If we put "blockchain" in this title, will our post views go up 1,000%?
Amazingly, the S&P 500 had a realized Sharpe ratio of 4.91 for 2017 (the historic norm is closer to 0.7). Here’s a “heat map” showing how well the individual components of the S&P 500 performed for the year. No surprises that technology stocks, Amazon and Apple (not in the technology sector!), and financials were up big.
You know the old adage, it’s time to sell stocks when your shoeshine boy (or Uber driver, as you will) gives you stock tips? There’s certainly a case to be made for applying that adage here. Nonetheless, in the event it continues to dominate conversations in early 2018, here are some interesting tidbits about the cryptocurrency.
- 1,000 large investors (“the whales”) control 40% of the market (learn more about the whales).

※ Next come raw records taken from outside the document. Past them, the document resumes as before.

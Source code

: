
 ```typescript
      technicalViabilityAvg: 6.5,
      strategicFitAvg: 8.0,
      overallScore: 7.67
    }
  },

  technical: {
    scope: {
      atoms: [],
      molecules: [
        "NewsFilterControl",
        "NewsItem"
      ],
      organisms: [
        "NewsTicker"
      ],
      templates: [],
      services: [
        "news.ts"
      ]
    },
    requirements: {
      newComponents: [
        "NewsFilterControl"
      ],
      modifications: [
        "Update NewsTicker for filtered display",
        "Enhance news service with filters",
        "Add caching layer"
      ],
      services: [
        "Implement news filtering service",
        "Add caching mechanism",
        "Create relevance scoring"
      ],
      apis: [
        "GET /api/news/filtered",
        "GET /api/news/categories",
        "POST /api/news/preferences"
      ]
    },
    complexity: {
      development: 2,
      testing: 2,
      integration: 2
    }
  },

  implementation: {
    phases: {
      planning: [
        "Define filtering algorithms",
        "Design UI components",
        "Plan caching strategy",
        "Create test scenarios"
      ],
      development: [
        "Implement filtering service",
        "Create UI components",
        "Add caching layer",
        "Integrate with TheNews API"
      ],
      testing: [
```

- Bitcoin “ATMs” exist, which is odd given that it is a purely digital currency with no physical token. We suppose the ATMs just provide the user with a receipt (see a map of ATMs).
- Investors can buy bitcoin with a credit card (read why this is a bad thing).

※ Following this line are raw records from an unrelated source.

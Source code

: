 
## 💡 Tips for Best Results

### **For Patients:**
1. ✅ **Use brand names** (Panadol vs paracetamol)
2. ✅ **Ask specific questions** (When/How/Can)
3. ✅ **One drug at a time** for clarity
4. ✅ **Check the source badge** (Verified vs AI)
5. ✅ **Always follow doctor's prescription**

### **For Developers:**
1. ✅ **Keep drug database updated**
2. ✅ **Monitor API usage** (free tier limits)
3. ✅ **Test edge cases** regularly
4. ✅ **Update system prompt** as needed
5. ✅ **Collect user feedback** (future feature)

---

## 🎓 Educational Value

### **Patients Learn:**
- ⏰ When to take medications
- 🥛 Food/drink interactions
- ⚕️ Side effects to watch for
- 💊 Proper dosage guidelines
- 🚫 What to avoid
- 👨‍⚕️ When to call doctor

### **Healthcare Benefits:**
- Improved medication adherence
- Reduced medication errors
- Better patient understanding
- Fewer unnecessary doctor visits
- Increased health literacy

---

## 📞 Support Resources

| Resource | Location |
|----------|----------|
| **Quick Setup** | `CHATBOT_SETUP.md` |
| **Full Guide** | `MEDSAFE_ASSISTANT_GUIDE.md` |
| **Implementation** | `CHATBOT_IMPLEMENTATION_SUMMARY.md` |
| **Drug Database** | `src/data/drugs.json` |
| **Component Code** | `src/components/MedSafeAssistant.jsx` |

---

- Giant bitcoin “mines” exist in China and other developing nations. The cost of power needed to unlock a bitcoin is almost more than the coin is worth, so these facilities are located where power is cheap (understand what it takes to mine a coin).

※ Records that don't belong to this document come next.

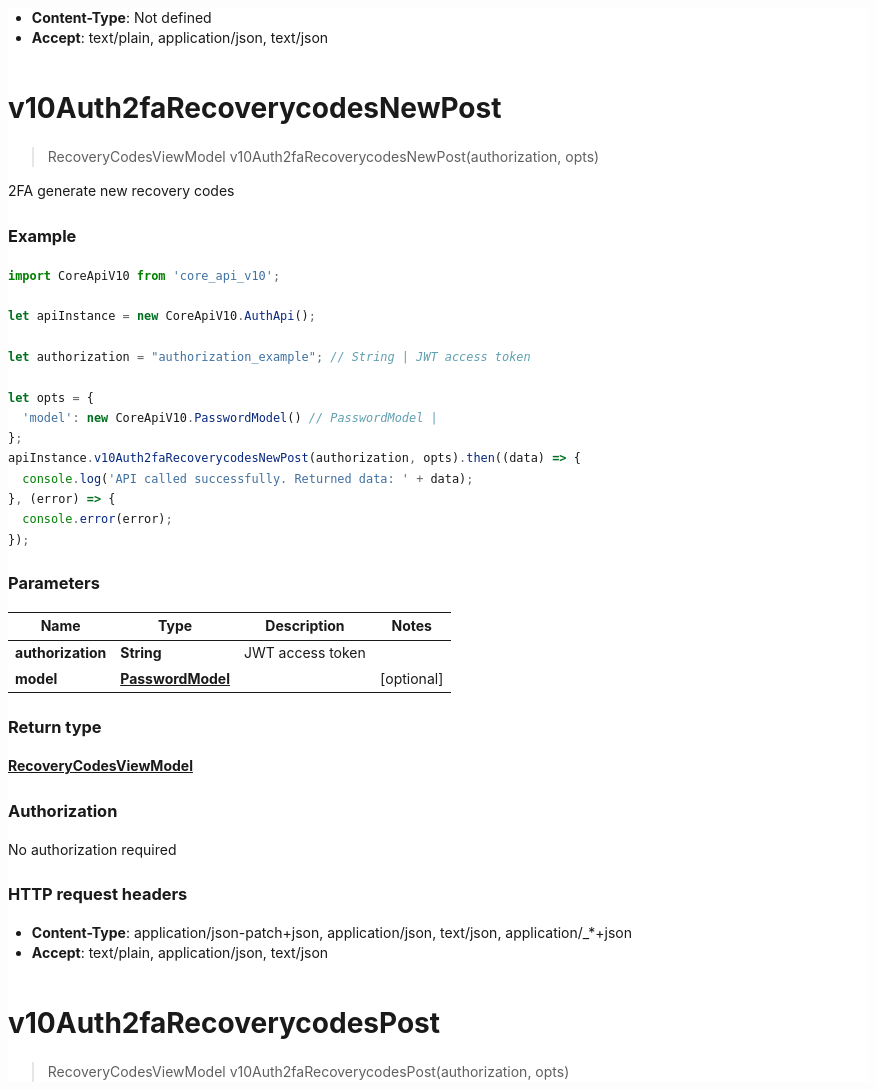  - **Content-Type**: Not defined
 - **Accept**: text/plain, application/json, text/json

<a name="v10Auth2faRecoverycodesNewPost"></a>
# **v10Auth2faRecoverycodesNewPost**
> RecoveryCodesViewModel v10Auth2faRecoverycodesNewPost(authorization, opts)

2FA generate new recovery codes

### Example
```javascript
import CoreApiV10 from 'core_api_v10';

let apiInstance = new CoreApiV10.AuthApi();

let authorization = "authorization_example"; // String | JWT access token

let opts = { 
  'model': new CoreApiV10.PasswordModel() // PasswordModel | 
};
apiInstance.v10Auth2faRecoverycodesNewPost(authorization, opts).then((data) => {
  console.log('API called successfully. Returned data: ' + data);
}, (error) => {
  console.error(error);
});

```

### Parameters

Name | Type | Description  | Notes
------------- | ------------- | ------------- | -------------
 **authorization** | **String**| JWT access token | 
 **model** | [**PasswordModel**](PasswordModel.md)|  | [optional] 

### Return type

[**RecoveryCodesViewModel**](RecoveryCodesViewModel.md)

### Authorization

No authorization required

### HTTP request headers

 - **Content-Type**: application/json-patch+json, application/json, text/json, application/_*+json
 - **Accept**: text/plain, application/json, text/json

<a name="v10Auth2faRecoverycodesPost"></a>
# **v10Auth2faRecoverycodesPost**
> RecoveryCodesViewModel v10Auth2faRecoverycodesPost(authorization, opts)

- There are several rival cryptocurrencies, often called “alt-coins” – Ethereum and litecoin are the most well-known. The total universe of cryptocurrency is $600B, with twenty-six of these currencies having over $1B in market cap (if they were start-ups, they would qualify as unicorns).
Going back to the basics of currency, a currency should function as a means of exchange. Right now, these cryptocurrencies don’t do that. Put simply, cryptocurrency doesn’t meet the criteria of a long-term investment at this point. Going back to the basics of investing vs. speculating, Seth Klarman put it well when he wrote in Margin of Safety, “speculators… buy and sell securities based on whether they believe those securities will rise or fall in price. Their judgment regarding future price movements is based, not on fundamentals, but on a prediction of the behavior of others.” Does this sound like it might fit bitcoin? It does to us.